Regular expression question

Jesse_Brown · 13 September 2006 15:55

In trying to parse a C source file I have the following section of
code:

   ...
   ...
case line
when /^.*\/\*.*?\*\/.*$/ # single line comment(s)
   non_comments = line.split(/\/\*.*?\*\//).to_s
   process_code(non_comments)
when /^.*\/\*\*?[^(\*\/)]*$/ # multi-line start
   comment = true
   next
when /^[^(\/\*)]*\*\/.*$/ # multi-line end
   comment = false
   ...
   ...

I am running into a problem with the multi-line comment sections.
While something like:

/*
A comment
*/

will work (i.e. gets properly parsed out)

/* A
* comment */

OR

/* A *
* comment */

will not.
My guess is that it is because of the [^(\*\/)] construct blocking the
leading or trailing '*' character. However, I thought that by placing
the \*\/ within parenthesis I avoided the characters being evaluated
individually.
Is there a way to look for the pattern '*/' without having a single '*'
break the search?
As an alternative, I use this:

when /^.*\/\*\*?[^(\*\/)]*\**?$/
   comment = true
   next
when /^.*?[^(\/\*)]*\*\/.*$/
   comment = false

Which *seems* to solve the problem, but I can see where it is brittle

/* A * comment
for * instance */

Any suggestions?
Thanks in advance.

Jeff · 13 September 2006 16:17

L7 wrote:

In trying to parse a C source file I have the following section of
code:

   ...
   ...
case line
when /^.*\/\*.*?\*\/.*$/ # single line comment(s)
   non_comments = line.split(/\/\*.*?\*\//).to_s
   process_code(non_comments)
when /^.*\/\*\*?[^(\*\/)]*$/ # multi-line start
   comment = true
   next
when /^[^(\/\*)]*\*\/.*$/ # multi-line end
   comment = false
   ...
   ...

I am running into a problem with the multi-line comment sections.

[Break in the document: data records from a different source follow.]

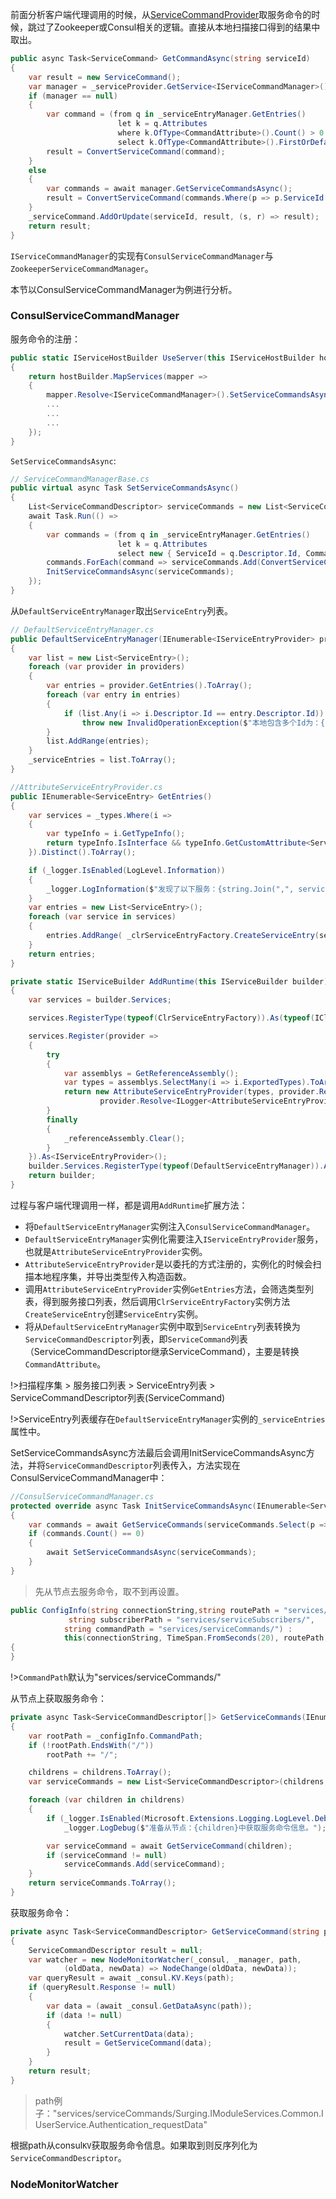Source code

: 前面分析客户端代理调用的时候，从[ServiceCommandProvider](/surging/客户端代理调用?id=servicecommandprovider)取服务命令的时候，跳过了Zookeeper或Consul相关的逻辑。直接从本地扫描接口得到的结果中取出。
```csharp
public async Task<ServiceCommand> GetCommandAsync(string serviceId)
{
    var result = new ServiceCommand();
    var manager = _serviceProvider.GetService<IServiceCommandManager>();
    if (manager == null)
    {
        var command = (from q in _serviceEntryManager.GetEntries()
                        let k = q.Attributes
                        where k.OfType<CommandAttribute>().Count() > 0 && q.Descriptor.Id == serviceId
                        select k.OfType<CommandAttribute>().FirstOrDefault()).FirstOrDefault();
        result = ConvertServiceCommand(command);
    }
    else
    {
        var commands = await manager.GetServiceCommandsAsync();
        result = ConvertServiceCommand(commands.Where(p => p.ServiceId == serviceId).FirstOrDefault());
    }
    _serviceCommand.AddOrUpdate(serviceId, result, (s, r) => result);
    return result;
}
```
`IServiceCommandManager`的实现有`ConsulServiceCommandManager`与`ZookeeperServiceCommandManager`。

本节以ConsulServiceCommandManager为例进行分析。

### ConsulServiceCommandManager

服务命令的注册：
```csharp
public static IServiceHostBuilder UseServer(this IServiceHostBuilder hostBuilder, string ip, int port, string token="True")
{
    return hostBuilder.MapServices(mapper =>
    {
        mapper.Resolve<IServiceCommandManager>().SetServiceCommandsAsync();
        ...
        ...
        ...
    });
}
```
`SetServiceCommandsAsync`:

```csharp
// ServiceCommandManagerBase.cs
public virtual async Task SetServiceCommandsAsync()
{
    List<ServiceCommandDescriptor> serviceCommands = new List<ServiceCommandDescriptor>();
    await Task.Run(() =>
    {
        var commands = (from q in _serviceEntryManager.GetEntries()
                        let k = q.Attributes
                        select new { ServiceId = q.Descriptor.Id, Command = k.OfType<CommandAttribute>().FirstOrDefault() }).ToList();
        commands.ForEach(command => serviceCommands.Add(ConvertServiceCommand(command.ServiceId, command.Command)));
        InitServiceCommandsAsync(serviceCommands);
    });
}
```

从`DefaultServiceEntryManager`取出`ServiceEntry`列表。
```csharp
// DefaultServiceEntryManager.cs
public DefaultServiceEntryManager(IEnumerable<IServiceEntryProvider> providers)
{
    var list = new List<ServiceEntry>();
    foreach (var provider in providers)
    {
        var entries = provider.GetEntries().ToArray();
        foreach (var entry in entries)
        {
            if (list.Any(i => i.Descriptor.Id == entry.Descriptor.Id))
                throw new InvalidOperationException($"本地包含多个Id为：{entry.Descriptor.Id} 的服务条目。");
        }
        list.AddRange(entries);
    }
    _serviceEntries = list.ToArray();
}
```
```csharp
//AttributeServiceEntryProvider.cs
public IEnumerable<ServiceEntry> GetEntries()
{
    var services = _types.Where(i =>
    {
        var typeInfo = i.GetTypeInfo();
        return typeInfo.IsInterface && typeInfo.GetCustomAttribute<ServiceBundleAttribute>() != null && _serviceProvider.Current.IsRegistered(i);
    }).Distinct().ToArray();

    if (_logger.IsEnabled(LogLevel.Information))
    {
        _logger.LogInformation($"发现了以下服务：{string.Join(",", services.Select(i => i.ToString()))}。");
    }
    var entries = new List<ServiceEntry>();
    foreach (var service in services)
    {
        entries.AddRange( _clrServiceEntryFactory.CreateServiceEntry(service));
    }
    return entries;
}
```

```csharp
private static IServiceBuilder AddRuntime(this IServiceBuilder builder)
{
    var services = builder.Services;

    services.RegisterType(typeof(ClrServiceEntryFactory)).As(typeof(IClrServiceEntryFactory)).SingleInstance();

    services.Register(provider =>
    {
        try
        {
            var assemblys = GetReferenceAssembly();
            var types = assemblys.SelectMany(i => i.ExportedTypes).ToArray();
            return new AttributeServiceEntryProvider(types, provider.Resolve<IClrServiceEntryFactory>(),
                    provider.Resolve<ILogger<AttributeServiceEntryProvider>>(), provider.Resolve<CPlatformContainer>());
        }
        finally
        {
            _referenceAssembly.Clear();
        }
    }).As<IServiceEntryProvider>();
    builder.Services.RegisterType(typeof(DefaultServiceEntryManager)).As(typeof(IServiceEntryManager)).SingleInstance();
    return builder;
}
```

过程与客户端代理调用一样，都是调用`AddRuntime`扩展方法：
* 将`DefaultServiceEntryManager`实例注入`ConsulServiceCommandManager`。
* `DefaultServiceEntryManager`实例化需要注入`IServiceEntryProvider`服务，也就是`AttributeServiceEntryProvider`实例。
* `AttributeServiceEntryProvider`是以委托的方式注册的，实例化的时候会扫描本地程序集，并导出类型传入构造函数。
* 调用`AttributeServiceEntryProvider`实例`GetEntries`方法，会筛选类型列表，得到服务接口列表，然后调用`ClrServiceEntryFactory`实例方法`CreateServiceEntry`创建`ServiceEntry`实例。
* 将从`DefaultServiceEntryManager`实例中取到`ServiceEntry`列表转换为`ServiceCommandDescriptor`列表，即`ServiceCommand`列表（ServiceCommandDescriptor继承ServiceCommand），主要是转换`CommandAttribute`。

!>扫描程序集 > 服务接口列表 > ServiceEntry列表 > ServiceCommandDescriptor列表(ServiceCommand)

!>ServiceEntry列表缓存在`DefaultServiceEntryManager`实例的`_serviceEntries`属性中。

SetServiceCommandsAsync方法最后会调用InitServiceCommandsAsync方法，并将`ServiceCommandDescriptor`列表传入，方法实现在ConsulServiceCommandManager中：
```csharp
//ConsulServiceCommandManager.cs
protected override async Task InitServiceCommandsAsync(IEnumerable<ServiceCommandDescriptor> serviceCommands)
{
    var commands = await GetServiceCommands(serviceCommands.Select(p => $"{ _configInfo.CommandPath}{ p.ServiceId}"));
    if (commands.Count() == 0)
    {
        await SetServiceCommandsAsync(serviceCommands);
    }
}
```
>先从节点去服务命令，取不到再设置。

```csharp
public ConfigInfo(string connectionString,string routePath = "services/serviceRoutes/",
             string subscriberPath = "services/serviceSubscribers/",
            string commandPath = "services/serviceCommands/") :
            this(connectionString, TimeSpan.FromSeconds(20), routePath, subscriberPath,commandPath)
{
}
```

!>`CommandPath`默认为"services/serviceCommands/"


从节点上获取服务命令：
```csharp
private async Task<ServiceCommandDescriptor[]> GetServiceCommands(IEnumerable<string> childrens)
{
    var rootPath = _configInfo.CommandPath;
    if (!rootPath.EndsWith("/"))
        rootPath += "/";

    childrens = childrens.ToArray();
    var serviceCommands = new List<ServiceCommandDescriptor>(childrens.Count());

    foreach (var children in childrens)
    {
        if (_logger.IsEnabled(Microsoft.Extensions.Logging.LogLevel.Debug))
            _logger.LogDebug($"准备从节点：{children}中获取服务命令信息。");

        var serviceCommand = await GetServiceCommand(children);
        if (serviceCommand != null)
            serviceCommands.Add(serviceCommand);
    }
    return serviceCommands.ToArray();
}
```

获取服务命令：
```csharp
private async Task<ServiceCommandDescriptor> GetServiceCommand(string path)
{
    ServiceCommandDescriptor result = null;
    var watcher = new NodeMonitorWatcher(_consul, _manager, path,
            (oldData, newData) => NodeChange(oldData, newData));
    var queryResult = await _consul.KV.Keys(path);
    if (queryResult.Response != null)
    {
        var data = (await _consul.GetDataAsync(path));
        if (data != null)
        {
            watcher.SetCurrentData(data);
            result = GetServiceCommand(data);
        }
    }
    return result;
}
```
>path例子："services/serviceCommands/Surging.IModuleServices.Common.IUserService.Authentication_requestData"

根据path从consul`KV`获取服务命令信息。如果取到则反序列化为`ServiceCommandDescriptor`。

### NodeMonitorWatcher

My eyes glaze over with these kinds of expressions, but this might help:

http://www.regularexpressions.info/examplesprogrammer.html

Scroll down the section on "Comments". They seem to have a simpler
solution, I think the trick is to be able to use . as matching newlines.

And you can turn on newline matching in Ruby by putting an "m" after the
expression:

/my_pattern_here/m

Hope this helps...?

Jeff
softiesonrails.com

···

--
Posted via http://www.ruby-forum.com/\.

Francis_Cianfrocca · 13 September 2006 16:40

Remember that in C, nested comment-blocks are not permitted, for the
incredibly good reason that they are not recognizable by
regular-expressions ;-). Why don't you take a pre-pass through your C
file and take out the comments yourself before you run your main
parse? A recursive-descent parser to do the job would probably take
almost no code at all in Ruby.

···

On 9/13/06, L7 <jesse.r.brown@gmail.com> wrote:

In trying to parse a C source file I have the following section of
code:

Rod_Knowlton · 13 September 2006 23:38

In trying to parse a C source file I have the following section of
code:

   ...
case line
when /^.*\/\*.*?\*\/.*$/ # single line comment(s)
   non_comments = line.split(/\/\*.*?\*\//).to_s
   process_code(non_comments)
when /^.*\/\*\*?[^(\*\/)]*$/ # multi-line start
   comment = true
   next
when /^[^(\/\*)]*\*\/.*$/ # multi-line end
   comment = false
   ...

Is there a way to look for the pattern '*/' without having a single '*'
break the search?

If I'm not mistaken, what you need is a negative lookahead

try /^.*\/\*([^\/]|\/(?!\*))*$/ for multi-line start

and /^([^\*]|\*(?!\/))*\*\/.*$/ for multi-line end

the key difference (from the start pattern) is ([^\/]|\/(?!\*))

this breaks down like so:

(
[^\/] # anything but /

# or

\/(?!\*) # a / not followed by an * (don't eat the character after /, just peek at it)
)

The pattern for multi-line end uses the same technique, but with the characters reversed.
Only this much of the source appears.